Judge Payne recently denied  defendant LG’s motion to exclude damages expert testimony on alleged standard essential patents (SEPs) where LG challenged the experts opinion (1) because he did not start with a royalty-rate that is then adjusted  by applying Georgia-Pacific factors and (2) because he failed to apportion value to the patented feature given his reliance on the end product price.  The patents-in-suit are alleged to be essential to the GSM, UMTS/HSPA and LTE cellular standards, but the parties disagreed whether the patents are SEPs and other patents-in-suit are not alleged to be SEPs.

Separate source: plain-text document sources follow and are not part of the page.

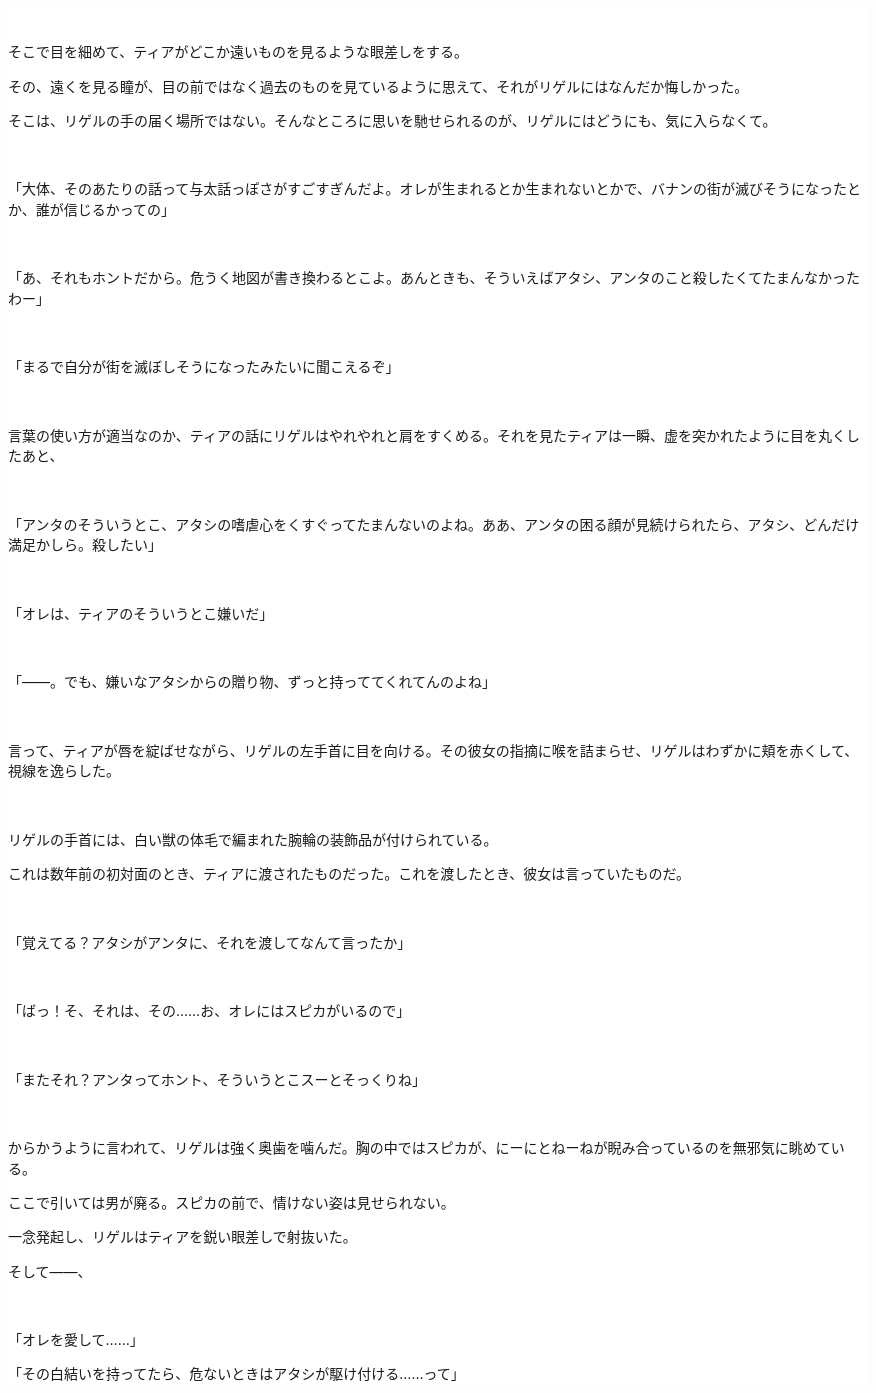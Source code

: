 　

そこで目を細めて、ティアがどこか遠いものを見るような眼差しをする。

その、遠くを見る瞳が、目の前ではなく過去のものを見ているように思えて、それがリゲルにはなんだか悔しかった。

そこは、リゲルの手の届く場所ではない。そんなところに思いを馳せられるのが、リゲルにはどうにも、気に入らなくて。

　

「大体、そのあたりの話って与太話っぽさがすごすぎんだよ。オレが生まれるとか生まれないとかで、バナンの街が滅びそうになったとか、誰が信じるかっての」

　

「あ、それもホントだから。危うく地図が書き換わるとこよ。あんときも、そういえばアタシ、アンタのこと殺したくてたまんなかったわー」

　

「まるで自分が街を滅ぼしそうになったみたいに聞こえるぞ」

　

言葉の使い方が適当なのか、ティアの話にリゲルはやれやれと肩をすくめる。それを見たティアは一瞬、虚を突かれたように目を丸くしたあと、

　

「アンタのそういうとこ、アタシの嗜虐心をくすぐってたまんないのよね。ああ、アンタの困る顔が見続けられたら、アタシ、どんだけ満足かしら。殺したい」

　

「オレは、ティアのそういうとこ嫌いだ」

　

「――。でも、嫌いなアタシからの贈り物、ずっと持っててくれてんのよね」

　

言って、ティアが唇を綻ばせながら、リゲルの左手首に目を向ける。その彼女の指摘に喉を詰まらせ、リゲルはわずかに頬を赤くして、視線を逸らした。

　

リゲルの手首には、白い獣の体毛で編まれた腕輪の装飾品が付けられている。

これは数年前の初対面のとき、ティアに渡されたものだった。これを渡したとき、彼女は言っていたものだ。

　

「覚えてる？アタシがアンタに、それを渡してなんて言ったか」

　

「ばっ！そ、それは、その……お、オレにはスピカがいるので」

　

「またそれ？アンタってホント、そういうとこスーとそっくりね」

　

からかうように言われて、リゲルは強く奥歯を噛んだ。胸の中ではスピカが、にーにとねーねが睨み合っているのを無邪気に眺めている。

ここで引いては男が廃る。スピカの前で、情けない姿は見せられない。

一念発起し、リゲルはティアを鋭い眼差しで射抜いた。

そして――、

　

「オレを愛して……」

「その白結いを持ってたら、危ないときはアタシが駆け付ける……って」
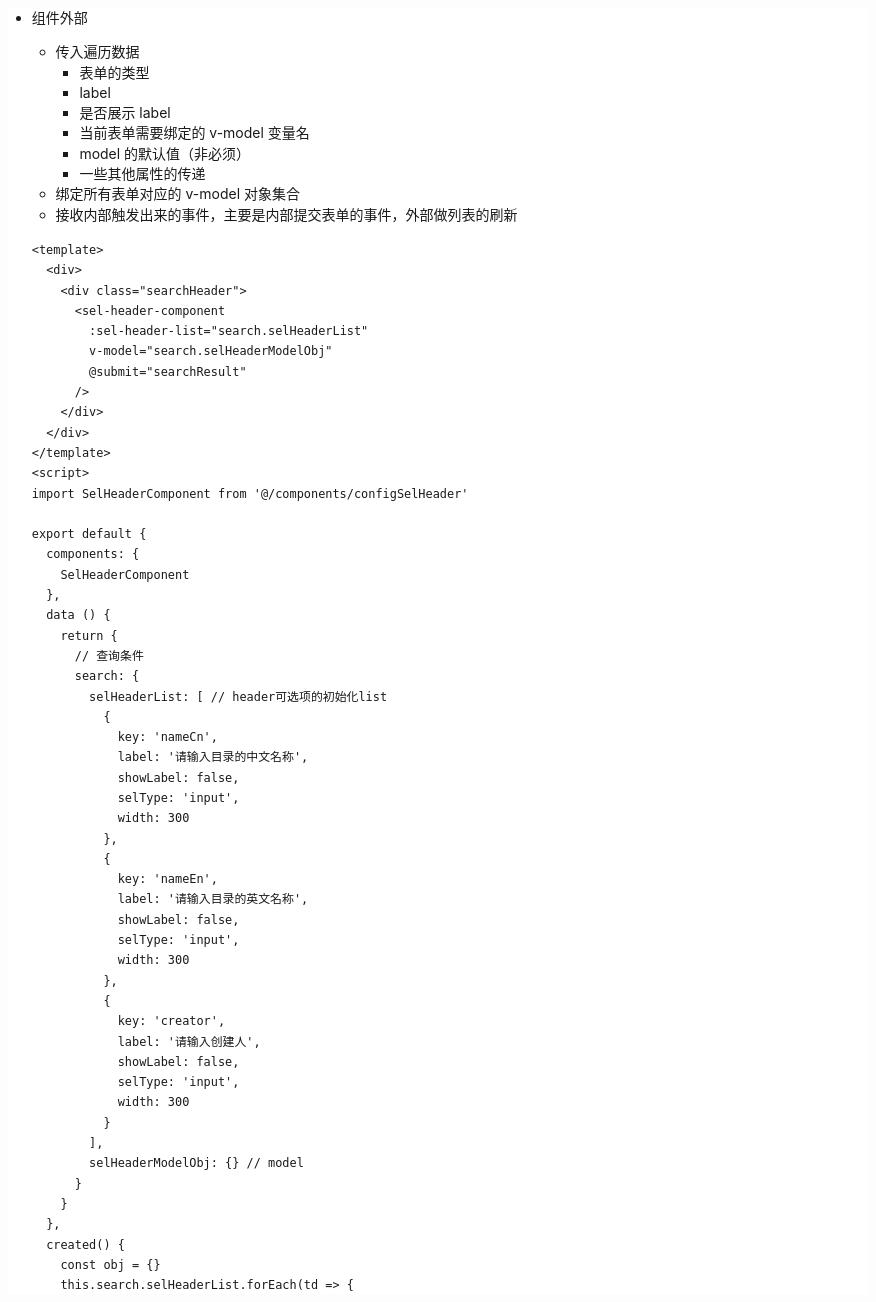 * 组件外部

  * 传入遍历数据
    * 表单的类型
    * label 
    * 是否展示 label
    * 当前表单需要绑定的 v-model 变量名
    * model 的默认值（非必须）
    * 一些其他属性的传递
  * 绑定所有表单对应的 v-model 对象集合
  * 接收内部触发出来的事件，主要是内部提交表单的事件，外部做列表的刷新

  ```vue
  <template>
    <div>
      <div class="searchHeader">
        <sel-header-component
          :sel-header-list="search.selHeaderList"
          v-model="search.selHeaderModelObj"
          @submit="searchResult"
        />
      </div>
    </div>
  </template>
  <script>
  import SelHeaderComponent from '@/components/configSelHeader'
  
  export default {
    components: {
      SelHeaderComponent
    },
    data () {
      return {
        // 查询条件
        search: {
          selHeaderList: [ // header可选项的初始化list
            {
              key: 'nameCn',
              label: '请输入目录的中文名称',
              showLabel: false,
              selType: 'input',
              width: 300
            },
            {
              key: 'nameEn',
              label: '请输入目录的英文名称',
              showLabel: false,
              selType: 'input',
              width: 300
            },
            {
              key: 'creator',
              label: '请输入创建人',
              showLabel: false,
              selType: 'input',
              width: 300
            }
          ],
          selHeaderModelObj: {} // model
        }
      }
    },
    created() {
      const obj = {}
      this.search.selHeaderList.forEach(td => {
  ```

The decision sheds some incremental insight on the entire market value rule (EMVR) that concerns when one can use the end product as the royalty base.  The court considered it a rule of evidence for U.S. jury trials to avoid jury confusion and found that the expert properly considered the end product price to assess profitability of the accused device, but otherwise did not rely on the end product as a royalty base.  He ruled that the expert may rely on that end product price in his analysis, but he cannot “publish” (i.e., disclose) that end product price to the jury given the EMVR’s “important evidentiary principle” that “care must be taken to avoid misleading the jury by placing undue emphasis on the value of the entire product” and concern that “diclosure of the end product’s total revenue cannot help but skew the damages horizon for the jury, regardless of the contribution of the patented component to this revenue.”
Continue Reading Judge Payne applies “important evidentiary principle” to preclude telling jury about end product price (Core Wireless v. LG)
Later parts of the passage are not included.